++++ TASK MATERIAL ++++

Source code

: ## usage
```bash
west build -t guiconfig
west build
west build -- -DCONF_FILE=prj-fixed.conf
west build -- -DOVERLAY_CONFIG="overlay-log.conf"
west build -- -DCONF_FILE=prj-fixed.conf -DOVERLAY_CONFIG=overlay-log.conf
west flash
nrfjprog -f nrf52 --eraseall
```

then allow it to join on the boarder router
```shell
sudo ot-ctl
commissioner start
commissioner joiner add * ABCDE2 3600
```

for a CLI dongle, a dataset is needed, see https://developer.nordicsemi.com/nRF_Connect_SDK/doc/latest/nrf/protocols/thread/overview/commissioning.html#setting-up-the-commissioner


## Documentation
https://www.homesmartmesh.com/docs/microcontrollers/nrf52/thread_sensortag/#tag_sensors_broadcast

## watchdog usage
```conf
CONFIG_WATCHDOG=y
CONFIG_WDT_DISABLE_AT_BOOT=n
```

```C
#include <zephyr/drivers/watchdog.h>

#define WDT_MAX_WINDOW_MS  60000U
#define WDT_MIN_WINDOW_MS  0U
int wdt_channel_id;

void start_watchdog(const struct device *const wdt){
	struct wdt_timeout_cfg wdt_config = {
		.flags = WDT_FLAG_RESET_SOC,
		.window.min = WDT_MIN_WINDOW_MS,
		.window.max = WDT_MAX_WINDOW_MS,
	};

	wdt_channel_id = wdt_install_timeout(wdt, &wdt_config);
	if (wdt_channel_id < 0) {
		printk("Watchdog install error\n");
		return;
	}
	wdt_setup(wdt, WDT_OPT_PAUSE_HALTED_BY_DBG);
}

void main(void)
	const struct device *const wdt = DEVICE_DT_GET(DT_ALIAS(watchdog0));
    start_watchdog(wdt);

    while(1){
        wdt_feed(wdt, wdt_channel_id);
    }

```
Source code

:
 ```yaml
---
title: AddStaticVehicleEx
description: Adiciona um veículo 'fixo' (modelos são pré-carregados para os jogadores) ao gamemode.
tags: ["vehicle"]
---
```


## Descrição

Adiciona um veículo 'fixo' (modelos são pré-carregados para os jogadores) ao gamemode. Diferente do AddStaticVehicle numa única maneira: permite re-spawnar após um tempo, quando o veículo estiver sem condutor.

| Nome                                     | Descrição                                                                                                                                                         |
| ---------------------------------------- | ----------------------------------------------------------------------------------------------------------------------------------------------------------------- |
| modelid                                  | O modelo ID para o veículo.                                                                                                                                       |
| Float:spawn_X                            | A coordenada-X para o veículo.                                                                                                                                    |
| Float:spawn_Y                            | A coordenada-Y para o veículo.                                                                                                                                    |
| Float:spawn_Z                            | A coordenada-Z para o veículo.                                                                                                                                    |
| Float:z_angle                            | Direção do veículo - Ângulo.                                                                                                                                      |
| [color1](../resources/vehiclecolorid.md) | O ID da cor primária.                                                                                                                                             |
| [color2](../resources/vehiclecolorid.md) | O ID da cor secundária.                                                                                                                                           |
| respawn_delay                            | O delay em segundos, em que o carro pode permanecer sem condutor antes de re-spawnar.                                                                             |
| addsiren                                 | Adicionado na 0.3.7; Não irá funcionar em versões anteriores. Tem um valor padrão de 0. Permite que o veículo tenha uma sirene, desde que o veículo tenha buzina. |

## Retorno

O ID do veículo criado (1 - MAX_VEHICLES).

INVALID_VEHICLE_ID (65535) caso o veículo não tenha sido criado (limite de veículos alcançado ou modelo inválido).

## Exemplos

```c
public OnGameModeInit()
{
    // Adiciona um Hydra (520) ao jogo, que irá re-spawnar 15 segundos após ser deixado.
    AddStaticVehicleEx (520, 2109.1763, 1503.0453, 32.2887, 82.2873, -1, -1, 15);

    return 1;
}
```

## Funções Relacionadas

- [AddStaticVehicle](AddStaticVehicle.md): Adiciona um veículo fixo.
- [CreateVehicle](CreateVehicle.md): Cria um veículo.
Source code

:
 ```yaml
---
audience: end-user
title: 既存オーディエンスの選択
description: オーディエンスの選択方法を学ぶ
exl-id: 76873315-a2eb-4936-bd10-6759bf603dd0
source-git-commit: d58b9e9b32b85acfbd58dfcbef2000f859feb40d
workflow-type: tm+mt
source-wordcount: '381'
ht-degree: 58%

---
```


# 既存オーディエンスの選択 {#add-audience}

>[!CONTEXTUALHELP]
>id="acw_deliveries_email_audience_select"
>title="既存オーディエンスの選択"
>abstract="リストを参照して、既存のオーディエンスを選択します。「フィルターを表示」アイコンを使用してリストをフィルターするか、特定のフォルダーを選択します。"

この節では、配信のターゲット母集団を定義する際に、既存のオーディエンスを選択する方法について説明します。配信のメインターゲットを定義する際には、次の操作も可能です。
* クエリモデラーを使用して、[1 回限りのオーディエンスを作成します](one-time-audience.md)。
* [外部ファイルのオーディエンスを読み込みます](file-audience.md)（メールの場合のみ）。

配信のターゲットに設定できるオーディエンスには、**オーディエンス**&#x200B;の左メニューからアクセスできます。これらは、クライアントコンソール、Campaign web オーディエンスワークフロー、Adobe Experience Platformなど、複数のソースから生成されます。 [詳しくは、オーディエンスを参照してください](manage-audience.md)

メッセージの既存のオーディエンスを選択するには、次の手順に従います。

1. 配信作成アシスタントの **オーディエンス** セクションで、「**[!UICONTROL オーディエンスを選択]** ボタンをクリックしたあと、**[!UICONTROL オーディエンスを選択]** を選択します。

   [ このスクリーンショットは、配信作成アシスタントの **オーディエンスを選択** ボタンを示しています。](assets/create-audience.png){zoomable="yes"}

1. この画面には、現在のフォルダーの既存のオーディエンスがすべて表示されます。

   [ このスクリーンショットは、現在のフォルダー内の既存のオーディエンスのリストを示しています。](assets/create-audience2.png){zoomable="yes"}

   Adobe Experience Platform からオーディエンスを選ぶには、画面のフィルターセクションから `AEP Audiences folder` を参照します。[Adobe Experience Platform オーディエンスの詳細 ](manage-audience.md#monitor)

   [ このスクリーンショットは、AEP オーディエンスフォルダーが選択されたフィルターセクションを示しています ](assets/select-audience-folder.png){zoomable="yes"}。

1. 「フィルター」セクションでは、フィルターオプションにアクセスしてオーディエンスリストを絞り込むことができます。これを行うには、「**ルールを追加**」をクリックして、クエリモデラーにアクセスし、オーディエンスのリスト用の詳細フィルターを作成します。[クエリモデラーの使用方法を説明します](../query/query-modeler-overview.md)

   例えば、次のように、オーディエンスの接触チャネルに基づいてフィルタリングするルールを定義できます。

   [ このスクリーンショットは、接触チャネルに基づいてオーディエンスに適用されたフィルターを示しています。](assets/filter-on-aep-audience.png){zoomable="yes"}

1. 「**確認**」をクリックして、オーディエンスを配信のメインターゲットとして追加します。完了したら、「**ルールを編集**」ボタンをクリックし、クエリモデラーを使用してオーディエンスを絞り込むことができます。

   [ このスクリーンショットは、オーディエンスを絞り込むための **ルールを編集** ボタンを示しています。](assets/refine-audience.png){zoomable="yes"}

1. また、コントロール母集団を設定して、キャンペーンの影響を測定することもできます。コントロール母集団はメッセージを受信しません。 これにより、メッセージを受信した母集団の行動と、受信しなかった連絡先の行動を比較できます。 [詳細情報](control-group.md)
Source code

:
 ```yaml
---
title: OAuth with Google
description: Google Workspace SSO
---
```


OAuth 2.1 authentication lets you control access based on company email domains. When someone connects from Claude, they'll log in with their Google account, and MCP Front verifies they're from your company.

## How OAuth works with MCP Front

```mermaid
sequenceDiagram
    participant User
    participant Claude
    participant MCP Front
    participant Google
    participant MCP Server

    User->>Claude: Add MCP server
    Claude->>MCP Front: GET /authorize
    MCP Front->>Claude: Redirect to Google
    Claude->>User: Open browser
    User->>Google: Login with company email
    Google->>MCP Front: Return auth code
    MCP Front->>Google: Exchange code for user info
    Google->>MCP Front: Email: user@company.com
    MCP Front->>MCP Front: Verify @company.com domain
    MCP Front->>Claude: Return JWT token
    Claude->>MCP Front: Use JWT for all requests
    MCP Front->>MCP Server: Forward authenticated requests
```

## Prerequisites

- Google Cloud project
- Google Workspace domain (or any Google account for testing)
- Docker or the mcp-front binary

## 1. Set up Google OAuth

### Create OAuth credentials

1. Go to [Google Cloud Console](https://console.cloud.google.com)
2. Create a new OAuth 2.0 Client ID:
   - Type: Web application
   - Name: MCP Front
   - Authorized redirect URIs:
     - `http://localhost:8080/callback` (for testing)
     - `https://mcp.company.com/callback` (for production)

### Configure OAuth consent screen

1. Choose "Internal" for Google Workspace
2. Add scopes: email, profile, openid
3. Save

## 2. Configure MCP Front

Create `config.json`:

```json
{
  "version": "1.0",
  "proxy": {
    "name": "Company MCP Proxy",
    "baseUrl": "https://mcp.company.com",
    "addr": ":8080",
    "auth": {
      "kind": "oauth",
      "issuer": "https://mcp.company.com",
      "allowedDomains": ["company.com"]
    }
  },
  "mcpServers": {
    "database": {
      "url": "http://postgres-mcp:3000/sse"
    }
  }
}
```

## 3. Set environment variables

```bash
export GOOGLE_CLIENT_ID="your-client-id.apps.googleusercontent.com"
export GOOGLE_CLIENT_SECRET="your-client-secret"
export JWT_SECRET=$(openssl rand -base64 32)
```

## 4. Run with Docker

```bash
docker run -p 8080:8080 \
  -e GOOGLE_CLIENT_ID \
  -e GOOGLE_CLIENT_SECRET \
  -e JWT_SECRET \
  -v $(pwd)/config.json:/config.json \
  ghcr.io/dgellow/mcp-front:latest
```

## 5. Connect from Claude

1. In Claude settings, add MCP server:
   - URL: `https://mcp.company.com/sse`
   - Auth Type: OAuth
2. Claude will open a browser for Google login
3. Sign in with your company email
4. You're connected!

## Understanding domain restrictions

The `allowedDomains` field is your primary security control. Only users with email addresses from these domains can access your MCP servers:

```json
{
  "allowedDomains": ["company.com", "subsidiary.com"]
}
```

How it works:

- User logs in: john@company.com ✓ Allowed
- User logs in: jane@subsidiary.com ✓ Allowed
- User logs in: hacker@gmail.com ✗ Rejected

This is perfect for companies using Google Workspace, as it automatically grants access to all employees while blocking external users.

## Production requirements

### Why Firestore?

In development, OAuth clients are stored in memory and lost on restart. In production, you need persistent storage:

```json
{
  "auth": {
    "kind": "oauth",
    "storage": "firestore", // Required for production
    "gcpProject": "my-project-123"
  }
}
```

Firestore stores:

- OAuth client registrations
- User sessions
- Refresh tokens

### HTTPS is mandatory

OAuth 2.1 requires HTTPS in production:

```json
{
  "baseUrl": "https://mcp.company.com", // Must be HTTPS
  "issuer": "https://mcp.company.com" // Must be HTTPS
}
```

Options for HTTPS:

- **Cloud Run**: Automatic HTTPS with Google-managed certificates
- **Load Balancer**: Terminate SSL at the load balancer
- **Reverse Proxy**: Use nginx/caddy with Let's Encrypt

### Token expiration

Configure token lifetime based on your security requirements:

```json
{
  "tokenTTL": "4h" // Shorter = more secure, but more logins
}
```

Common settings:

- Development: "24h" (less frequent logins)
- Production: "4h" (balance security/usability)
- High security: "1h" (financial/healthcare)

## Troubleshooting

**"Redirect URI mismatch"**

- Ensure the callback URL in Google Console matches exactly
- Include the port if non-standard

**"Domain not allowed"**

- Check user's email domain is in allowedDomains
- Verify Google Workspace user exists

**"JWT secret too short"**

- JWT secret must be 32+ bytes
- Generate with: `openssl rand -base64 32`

++++

ASSIGNED TASK:
Going through the listing above, copy out every line that has the string "配信作成アシスタントの".

COMPLETED TASK:
1. 配信作成アシスタントの **オーディエンス** セクションで、「**[!UICONTROL オーディエンスを選択]** ボタンをクリックしたあと、**[!UICONTROL オーディエンスを選択]** を選択します。
   [ このスクリーンショットは、配信作成アシスタントの **オーディエンスを選択** ボタンを示しています。](assets/create-audience.png){zoomable="yes"}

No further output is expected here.